Profession : reporter. La difficile profession reporter en Biélorussie
Journalistes étrangers non désirés et expulsés, accréditations des correspondants annulés, reporters intimidés, interpellés, incarcérés, la Biélorussie se ferme à la presse alors que des manifestations de grande ampleur contestent la dernière élection d'Alexandre Loukachenko
Alexandre Loukachenko en lice pour un sixième mandat et élu avec 80% des suffrages, le 9 aout dernier. Le résultat de l'élection présidentielle biélorusse a aussitot précipité dans les rues des milliers de citoyens convaincus d'un résultat arrangé, d'une fraude électorale.

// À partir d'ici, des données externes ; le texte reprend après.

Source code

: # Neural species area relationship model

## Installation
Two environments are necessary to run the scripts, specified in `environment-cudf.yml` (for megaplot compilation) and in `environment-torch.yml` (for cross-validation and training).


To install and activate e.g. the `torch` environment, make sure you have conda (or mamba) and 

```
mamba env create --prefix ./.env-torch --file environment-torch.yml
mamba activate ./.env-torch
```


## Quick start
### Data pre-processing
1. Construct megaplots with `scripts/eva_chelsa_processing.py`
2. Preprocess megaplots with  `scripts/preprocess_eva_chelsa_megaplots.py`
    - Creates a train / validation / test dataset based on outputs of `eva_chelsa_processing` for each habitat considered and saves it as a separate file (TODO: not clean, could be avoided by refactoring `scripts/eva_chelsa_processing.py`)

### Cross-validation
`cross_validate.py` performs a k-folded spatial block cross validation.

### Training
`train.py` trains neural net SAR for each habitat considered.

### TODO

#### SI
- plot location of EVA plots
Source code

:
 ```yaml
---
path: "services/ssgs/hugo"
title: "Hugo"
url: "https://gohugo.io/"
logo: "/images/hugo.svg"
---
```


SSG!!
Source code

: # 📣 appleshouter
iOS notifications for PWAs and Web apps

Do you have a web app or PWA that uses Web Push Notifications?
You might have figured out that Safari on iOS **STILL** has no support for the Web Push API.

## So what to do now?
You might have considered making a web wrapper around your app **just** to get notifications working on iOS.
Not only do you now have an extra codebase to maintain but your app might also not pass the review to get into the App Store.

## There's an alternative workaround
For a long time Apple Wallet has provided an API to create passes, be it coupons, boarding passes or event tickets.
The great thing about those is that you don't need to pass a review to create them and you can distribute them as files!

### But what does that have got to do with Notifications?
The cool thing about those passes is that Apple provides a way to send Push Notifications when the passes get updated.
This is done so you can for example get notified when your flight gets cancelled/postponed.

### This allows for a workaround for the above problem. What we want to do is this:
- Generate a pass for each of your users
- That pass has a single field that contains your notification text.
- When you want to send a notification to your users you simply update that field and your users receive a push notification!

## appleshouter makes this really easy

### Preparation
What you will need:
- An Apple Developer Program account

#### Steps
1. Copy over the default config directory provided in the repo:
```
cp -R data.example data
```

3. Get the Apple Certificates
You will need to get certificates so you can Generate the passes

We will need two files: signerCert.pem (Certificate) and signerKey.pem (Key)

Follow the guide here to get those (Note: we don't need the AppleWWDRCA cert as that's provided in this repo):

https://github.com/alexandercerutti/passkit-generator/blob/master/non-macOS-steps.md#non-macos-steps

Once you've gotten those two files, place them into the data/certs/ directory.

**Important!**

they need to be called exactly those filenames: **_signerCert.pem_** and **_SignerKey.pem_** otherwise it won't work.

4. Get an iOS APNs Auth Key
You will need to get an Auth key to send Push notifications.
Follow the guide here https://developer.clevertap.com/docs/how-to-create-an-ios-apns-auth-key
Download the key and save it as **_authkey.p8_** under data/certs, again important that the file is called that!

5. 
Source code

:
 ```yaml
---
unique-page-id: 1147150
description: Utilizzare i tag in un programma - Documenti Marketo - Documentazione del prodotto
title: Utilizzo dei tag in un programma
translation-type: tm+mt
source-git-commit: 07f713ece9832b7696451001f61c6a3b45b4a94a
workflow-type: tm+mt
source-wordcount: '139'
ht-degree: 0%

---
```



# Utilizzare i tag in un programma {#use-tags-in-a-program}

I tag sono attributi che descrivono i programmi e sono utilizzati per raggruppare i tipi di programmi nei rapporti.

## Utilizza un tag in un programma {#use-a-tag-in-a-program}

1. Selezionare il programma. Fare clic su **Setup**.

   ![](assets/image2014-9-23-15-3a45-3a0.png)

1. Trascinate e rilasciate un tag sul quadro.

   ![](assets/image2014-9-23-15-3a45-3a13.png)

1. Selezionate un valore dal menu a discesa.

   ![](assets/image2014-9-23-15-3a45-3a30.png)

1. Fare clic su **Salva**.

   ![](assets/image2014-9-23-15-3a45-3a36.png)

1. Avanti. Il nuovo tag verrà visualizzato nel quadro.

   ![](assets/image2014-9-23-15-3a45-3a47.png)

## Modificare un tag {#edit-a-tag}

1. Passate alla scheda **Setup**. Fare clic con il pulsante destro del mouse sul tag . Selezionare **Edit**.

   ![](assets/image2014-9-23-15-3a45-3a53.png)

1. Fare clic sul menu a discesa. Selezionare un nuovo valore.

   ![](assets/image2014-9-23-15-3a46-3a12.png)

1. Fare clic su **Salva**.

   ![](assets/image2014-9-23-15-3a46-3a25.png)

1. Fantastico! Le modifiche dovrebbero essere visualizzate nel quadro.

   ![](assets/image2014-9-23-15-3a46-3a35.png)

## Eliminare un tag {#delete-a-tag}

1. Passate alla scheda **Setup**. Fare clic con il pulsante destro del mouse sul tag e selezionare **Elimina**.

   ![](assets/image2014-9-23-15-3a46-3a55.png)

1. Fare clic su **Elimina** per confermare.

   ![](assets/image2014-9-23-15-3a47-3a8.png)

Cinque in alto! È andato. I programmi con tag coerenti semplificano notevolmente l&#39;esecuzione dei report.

Mouvement inédit pour un pays verrouillé qui vivait dans la peur. Et c'est le logiciel de la peur que les militaires et policiers biélorusses ont actionné dès les premières manifestations de l'été. Meneurs de manifestations portés disparus, forces de l'ordre menant des expéditions nocturnes au domicile des figures de l'opposition, journalistes interpellés dans les bars et les restaurants, manifestants frappés avec force, déferlante de violence dans les rues pour dissuader quiconque de rallier un cortège.
Trois jours et trois nuits d'émeutes ont suivi le lendemain de l'élection. Avec des blindés dans les rues. Le photoreporter indépendant Paul Dza vivait dans la crainte de l'interpellation au mileu des coups distribués autour de lui. Et toujours la peur en toile de fond. Svetlana Tikhanovskaïa, leader de l'opposition part en exil en Lituanie et le 29 aout, les médias étrangers se voient, pour la plupart d'entre eux privés d'accréditations. Parmi eux, l'AFP et la BBC.
Cité par l'AFP, Tatiana Melnitchouk journaliste à Minsk : "Le ministère des affaires étrangères biélorusse m’a appelée et m’a signifié l’annulation de mon accréditation et de celle d’une de mes collègues en tant que correspondantes de la BBC. Ils ont exigé que je rende ma carte". Réaction offusquée de Londres : "Nous condamnons dans les termes les plus forts cet étouffement du journalisme indépendant".
Comment exercer sa profession reporter dans ses conditions ? "En se cachant", répond Paul Dza, photoreporter indépendant. Quelques journalistes étrangers font désormais le choix de ne pas s'annoncer en prenant des visas de touristes. Mais aucun média ne peut diligenter de tels procédés. Seuls les free-lance le font, à leurs risques. Car sur place, les interpellations des journalistes sont de plus en plus musclées. Des hommes en noir cagoulés surgissent dans les bars, restaurant, vont directement à la table des reporters, les invectivent, les embarquent, eux et leur matériel, dans un fourgon de police.
Paul Dza n'a jamais revu les journalistes qu'il cotoyait avant l'élection. Il raconte sur franceinfo les intimidations qui mettent une chape de plomb sur les reporters mais n'empêche pas la détermination de celles et ceux qui sont encore sur place et qui veulent informer. "Les réseaux sociaux constituent une lucarne essentielle pour documenter, relayer face aux sites gouvernementaux qui diffusent des reportages qui n'évoquent jamais les manifestations".
La maison du gouvernement mise sur l'essoufflement, la peur devant la repression et les arrestations. Les journalistes sont empêchés de travailler pour ne pas donner de prise aux manifestations. Les témoignages ne sont pas simples à recueillir, car si l'on peut sortir dans la rue pour se noyer dans la masse d'un cortège, parler à voix haute et apparaître en tant qu'individu est plus compliqué.
Alexandre Loukachenko a prêté serment mercredi dernier, dans le plus grand secret. Les gens en colère sont sortis dans la rue pour protester. L'Union Européenne et les USA ont dit ne pas reconnaître le résultat de l'élection. Le sujet sera abordé au prochain sommet européen jeudi et vendredi prochain.